Partijen en situatie
De OV-chipkaart wordt in Nederland uitgegeven door Translink. Dit bedrijf is in het bezit van de persoonsgegevens van miljoenen reizigers. Naast het geslacht en de NAWTE-gegevens is Translink in het bezit van de dagelijkse reisgegevens van reizigers.
De Dienst Uitvoering Onderwijs (DUO) is onder meer belast met het verstrekken van uitwonende beurzen aan studenten die uitwonend zijn. De uitwonende beurs is een fraudegevoelige beurs. De uitwonende beurs is hoger dan de thuiswonende beurs. Frauderende studenten geven een (postbus)adres op om een uitwonende beurs te ontvangen terwijl ze thuiswonend zijn.
DUO vindt opsporing van frauderende studenten van groot belang.
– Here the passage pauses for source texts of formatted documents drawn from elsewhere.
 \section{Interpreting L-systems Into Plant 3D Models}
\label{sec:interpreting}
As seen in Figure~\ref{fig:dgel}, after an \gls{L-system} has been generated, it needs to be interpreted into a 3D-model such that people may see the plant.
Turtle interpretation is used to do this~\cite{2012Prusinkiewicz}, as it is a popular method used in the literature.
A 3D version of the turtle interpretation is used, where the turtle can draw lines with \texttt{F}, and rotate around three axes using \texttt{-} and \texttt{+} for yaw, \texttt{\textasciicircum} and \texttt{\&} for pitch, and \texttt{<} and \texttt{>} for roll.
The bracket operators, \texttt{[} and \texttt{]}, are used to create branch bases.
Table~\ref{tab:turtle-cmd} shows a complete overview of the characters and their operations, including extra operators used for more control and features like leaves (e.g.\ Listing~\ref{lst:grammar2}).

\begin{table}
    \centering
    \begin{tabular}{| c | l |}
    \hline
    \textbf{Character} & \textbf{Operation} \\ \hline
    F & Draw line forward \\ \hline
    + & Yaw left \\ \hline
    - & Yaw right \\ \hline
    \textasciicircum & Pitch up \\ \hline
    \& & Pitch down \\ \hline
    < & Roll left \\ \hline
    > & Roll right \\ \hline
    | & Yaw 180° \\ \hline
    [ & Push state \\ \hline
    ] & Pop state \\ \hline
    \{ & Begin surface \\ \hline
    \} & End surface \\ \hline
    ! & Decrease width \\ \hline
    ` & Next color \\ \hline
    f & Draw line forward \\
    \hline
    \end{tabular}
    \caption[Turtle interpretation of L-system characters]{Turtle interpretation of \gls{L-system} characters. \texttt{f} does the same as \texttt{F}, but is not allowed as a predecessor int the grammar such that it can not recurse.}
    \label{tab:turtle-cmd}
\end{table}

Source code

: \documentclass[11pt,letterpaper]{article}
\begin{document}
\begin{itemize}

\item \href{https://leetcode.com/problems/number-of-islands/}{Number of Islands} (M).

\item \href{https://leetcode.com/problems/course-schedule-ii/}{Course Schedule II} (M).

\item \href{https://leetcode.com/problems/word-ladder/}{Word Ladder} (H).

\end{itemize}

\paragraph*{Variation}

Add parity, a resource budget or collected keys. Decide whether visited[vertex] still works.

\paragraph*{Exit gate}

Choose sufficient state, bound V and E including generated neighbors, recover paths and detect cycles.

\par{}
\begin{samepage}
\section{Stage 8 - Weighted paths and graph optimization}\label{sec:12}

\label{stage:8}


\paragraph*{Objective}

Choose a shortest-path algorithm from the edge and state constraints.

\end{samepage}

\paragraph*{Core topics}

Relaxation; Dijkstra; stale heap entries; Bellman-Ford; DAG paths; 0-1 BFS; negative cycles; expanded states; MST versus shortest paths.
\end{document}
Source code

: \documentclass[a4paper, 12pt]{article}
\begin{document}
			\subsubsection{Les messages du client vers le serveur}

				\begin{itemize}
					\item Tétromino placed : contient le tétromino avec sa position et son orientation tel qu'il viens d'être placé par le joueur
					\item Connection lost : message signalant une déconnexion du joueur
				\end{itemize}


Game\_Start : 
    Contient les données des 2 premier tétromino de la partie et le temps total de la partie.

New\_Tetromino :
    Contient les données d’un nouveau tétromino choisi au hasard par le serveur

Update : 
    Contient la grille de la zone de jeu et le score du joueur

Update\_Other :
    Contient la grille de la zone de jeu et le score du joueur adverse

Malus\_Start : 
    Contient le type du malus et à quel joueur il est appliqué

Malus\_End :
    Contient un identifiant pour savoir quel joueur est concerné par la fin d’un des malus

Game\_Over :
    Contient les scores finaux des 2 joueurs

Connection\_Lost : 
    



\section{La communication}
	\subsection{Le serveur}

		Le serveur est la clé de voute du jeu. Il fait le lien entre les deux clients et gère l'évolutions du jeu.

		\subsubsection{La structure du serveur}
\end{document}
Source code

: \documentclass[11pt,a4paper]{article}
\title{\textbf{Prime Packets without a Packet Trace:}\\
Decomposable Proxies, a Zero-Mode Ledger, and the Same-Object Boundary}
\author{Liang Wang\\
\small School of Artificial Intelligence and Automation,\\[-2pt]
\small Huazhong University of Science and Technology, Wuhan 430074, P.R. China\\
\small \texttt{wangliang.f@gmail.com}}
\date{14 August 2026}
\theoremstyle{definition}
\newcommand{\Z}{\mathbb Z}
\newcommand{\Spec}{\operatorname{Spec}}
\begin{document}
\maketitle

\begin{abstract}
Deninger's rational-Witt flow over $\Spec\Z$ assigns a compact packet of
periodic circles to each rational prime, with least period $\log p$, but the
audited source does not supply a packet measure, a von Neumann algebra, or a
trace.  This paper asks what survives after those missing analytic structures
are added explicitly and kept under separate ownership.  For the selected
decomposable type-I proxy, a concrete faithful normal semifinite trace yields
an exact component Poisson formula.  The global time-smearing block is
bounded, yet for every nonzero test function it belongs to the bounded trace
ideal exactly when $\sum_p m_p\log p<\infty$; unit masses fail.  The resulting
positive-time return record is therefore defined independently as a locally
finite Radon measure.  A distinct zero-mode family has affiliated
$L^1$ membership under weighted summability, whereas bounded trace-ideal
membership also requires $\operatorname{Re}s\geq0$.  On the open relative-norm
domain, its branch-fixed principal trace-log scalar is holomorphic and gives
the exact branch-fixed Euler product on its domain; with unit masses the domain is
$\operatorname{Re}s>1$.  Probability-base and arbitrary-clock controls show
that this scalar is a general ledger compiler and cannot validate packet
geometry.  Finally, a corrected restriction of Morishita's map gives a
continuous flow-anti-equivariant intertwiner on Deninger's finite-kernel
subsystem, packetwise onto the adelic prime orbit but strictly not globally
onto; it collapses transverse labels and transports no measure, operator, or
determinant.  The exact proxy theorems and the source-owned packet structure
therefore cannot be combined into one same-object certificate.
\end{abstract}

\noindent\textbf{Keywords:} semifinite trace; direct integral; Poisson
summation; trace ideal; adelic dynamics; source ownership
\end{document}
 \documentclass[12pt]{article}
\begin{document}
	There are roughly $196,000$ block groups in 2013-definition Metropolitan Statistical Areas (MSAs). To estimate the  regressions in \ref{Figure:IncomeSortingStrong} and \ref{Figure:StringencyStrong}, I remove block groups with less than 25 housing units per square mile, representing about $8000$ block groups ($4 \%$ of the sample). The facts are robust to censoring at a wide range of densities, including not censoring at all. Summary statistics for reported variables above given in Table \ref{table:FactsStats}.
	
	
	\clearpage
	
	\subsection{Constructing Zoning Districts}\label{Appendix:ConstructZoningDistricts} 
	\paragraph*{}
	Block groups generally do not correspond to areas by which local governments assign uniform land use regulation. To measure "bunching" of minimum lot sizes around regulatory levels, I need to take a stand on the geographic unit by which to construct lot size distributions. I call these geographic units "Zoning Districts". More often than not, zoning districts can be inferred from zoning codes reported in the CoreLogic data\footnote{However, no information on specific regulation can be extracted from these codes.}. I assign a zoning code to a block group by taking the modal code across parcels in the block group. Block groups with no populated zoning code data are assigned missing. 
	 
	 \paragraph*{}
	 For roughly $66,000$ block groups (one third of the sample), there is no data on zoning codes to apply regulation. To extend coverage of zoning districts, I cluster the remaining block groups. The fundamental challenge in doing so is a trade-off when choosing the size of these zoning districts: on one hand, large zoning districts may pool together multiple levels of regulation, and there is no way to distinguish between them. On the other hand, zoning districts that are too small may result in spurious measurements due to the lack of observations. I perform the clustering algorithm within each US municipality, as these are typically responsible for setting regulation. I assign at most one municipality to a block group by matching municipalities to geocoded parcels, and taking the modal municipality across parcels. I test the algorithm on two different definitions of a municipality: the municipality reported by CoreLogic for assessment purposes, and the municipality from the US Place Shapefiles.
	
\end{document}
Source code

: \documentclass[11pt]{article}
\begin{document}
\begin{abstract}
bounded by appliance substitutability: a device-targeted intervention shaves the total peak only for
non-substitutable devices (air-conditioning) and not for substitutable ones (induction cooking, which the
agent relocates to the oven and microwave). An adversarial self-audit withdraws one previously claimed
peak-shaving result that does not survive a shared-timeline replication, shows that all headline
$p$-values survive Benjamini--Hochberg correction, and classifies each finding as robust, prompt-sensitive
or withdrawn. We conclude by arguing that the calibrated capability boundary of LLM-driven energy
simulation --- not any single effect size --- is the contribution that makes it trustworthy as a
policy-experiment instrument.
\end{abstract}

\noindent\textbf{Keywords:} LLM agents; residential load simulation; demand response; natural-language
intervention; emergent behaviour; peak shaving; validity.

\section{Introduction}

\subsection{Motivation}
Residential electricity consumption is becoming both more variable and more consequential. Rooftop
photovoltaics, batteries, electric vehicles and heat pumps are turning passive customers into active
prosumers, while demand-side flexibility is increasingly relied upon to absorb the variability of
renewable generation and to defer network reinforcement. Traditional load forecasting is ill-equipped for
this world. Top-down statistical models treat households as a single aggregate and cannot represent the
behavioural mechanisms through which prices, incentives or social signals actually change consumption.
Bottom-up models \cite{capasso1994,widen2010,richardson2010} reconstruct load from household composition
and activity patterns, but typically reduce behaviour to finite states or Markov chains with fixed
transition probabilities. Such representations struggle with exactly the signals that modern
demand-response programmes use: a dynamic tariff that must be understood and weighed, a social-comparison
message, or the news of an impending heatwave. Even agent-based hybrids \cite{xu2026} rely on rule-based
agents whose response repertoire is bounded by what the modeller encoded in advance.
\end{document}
In 2013 bleek al dat er uit 3.662 controles, 1.784 studenten fraudeerden. Medewerkers van DUO, belast met het opspeuren van fraude vroegen honderden keren persoonsgegevens op bij Translink. Deze verzoeken betroffen reisgegevens van ‘uitwonende’ studenten op basis van een risicoprofiel. Met behulp van deze reisgegevens kon, onrechtmatig blijkt nu, gecontroleerd worden of studenten daadwerkelijk uitwonend waren.
Procedure van een betrapte student
Een student liet het er niet bij zitten. Op 8 mei jl. heeft de rechtbank Den Haag gewezen dat deze persoonsgegevensverstrekkingen onrechtmatig zijn geschied. De zaak betrof een frauderende student die stelde dat zijn persoonsgegevens onrechtmatig zijn verstrekt aan DUO. Hij beriep zich op artikel 8 EVRM. Dit artikel bepaalt dat een ieder het recht heeft op een privéleven. Uitzonderingen op dit recht zijn mogelijk maar vereisen een wettelijke grondslag.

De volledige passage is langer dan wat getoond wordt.